主演も務める長原は「Vシネマではなく、映像の迫力も全然違う。そこは自信を持ってる」と出来ばえに自信たっぷり。映画には所属する吉本興業から、落語家の桂小枝や吉本新喜劇の末成映薫、吉田ヒロらが出演するが「小枝兄さんは落語家だから、正直バカにしてたところもあったんですけど、全く違和感なく芝居していた。映薫姉さんや吉田ヒロには『新喜劇(をやるの)だけはやめてください』って言うたんやけど完璧。笑い一切なしでしっかり理解してくれてた」と語った。

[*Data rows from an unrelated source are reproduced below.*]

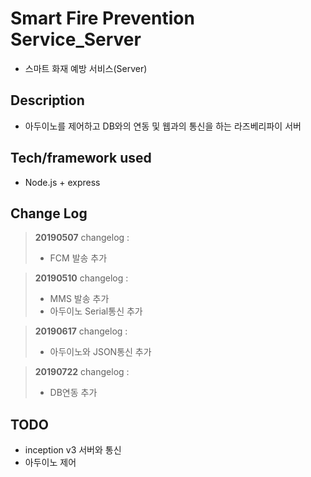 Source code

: # Smart Fire Prevention Service_Server
- 스마트 화재 예방 서비스(Server)

## Description
- 아두이노를 제어하고 DB와의 연동 및 웹과의 통신을 하는 라즈베리파이 서버

## Tech/framework used
-  Node.js + express


## Change Log
> **20190507**  changelog :
>  - FCM 발송 추가

> **20190510**  changelog :
>  - MMS 발송 추가
>  - 아두이노 Serial통신 추가

> **20190617**  changelog :
>  - 아두이노와 JSON통신 추가

> **20190722**  changelog :
>  - DB연동 추가



## TODO

-  inception v3 서버와 통신
- 아두이노 제어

暴対法や暴力団排除条例の影響で、反社会的勢力に冷ややかな視線が向けられるご時世ながら、同映画は文化庁のAFF(コロナ禍からの文化芸術活動の再興支援事業)の対象となり、補助金も受けている。コロナで困っている芸術・芸能の人に資金を回すための助成だけに、文化庁からは「本格的な上映はやめて」と言われているそうだが、長原は「『カメラを止めるな!』みたいにならんかな」とニヤリ。河本も「ドロドロしたものではなく、実行犯7人、一人ひとりを忠実に描いたつもり。R指定が付かないように残酷なシーンも最小限にした。多くの人に見てもらいたい」と期待を込めた。
18日に大阪・十三のシアターセブンで上映。来年以降、全国のミニシアターを行脚する予定だ。